Task to carry out => From the records below, copy each line that has the word "begin" in it.

(Data excerpts)
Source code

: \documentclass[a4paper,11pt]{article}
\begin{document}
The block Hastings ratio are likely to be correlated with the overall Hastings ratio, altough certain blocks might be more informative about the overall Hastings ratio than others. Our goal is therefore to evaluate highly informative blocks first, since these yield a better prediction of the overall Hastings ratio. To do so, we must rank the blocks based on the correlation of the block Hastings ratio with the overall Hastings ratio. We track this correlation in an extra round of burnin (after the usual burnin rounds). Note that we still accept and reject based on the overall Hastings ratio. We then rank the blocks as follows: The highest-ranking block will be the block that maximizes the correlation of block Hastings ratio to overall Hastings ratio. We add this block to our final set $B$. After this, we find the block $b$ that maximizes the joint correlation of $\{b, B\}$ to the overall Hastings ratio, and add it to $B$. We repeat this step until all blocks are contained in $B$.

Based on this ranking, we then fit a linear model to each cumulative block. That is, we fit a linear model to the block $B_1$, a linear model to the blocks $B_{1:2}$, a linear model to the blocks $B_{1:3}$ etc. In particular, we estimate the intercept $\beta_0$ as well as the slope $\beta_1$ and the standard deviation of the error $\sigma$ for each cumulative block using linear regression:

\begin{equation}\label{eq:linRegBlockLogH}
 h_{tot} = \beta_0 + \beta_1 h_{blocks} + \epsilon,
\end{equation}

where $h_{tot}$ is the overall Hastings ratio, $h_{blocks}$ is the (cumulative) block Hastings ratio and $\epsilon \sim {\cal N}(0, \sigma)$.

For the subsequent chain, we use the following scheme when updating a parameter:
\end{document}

Worked solution =>
\begin{document}
\begin{equation}\label{eq:linRegBlockLogH}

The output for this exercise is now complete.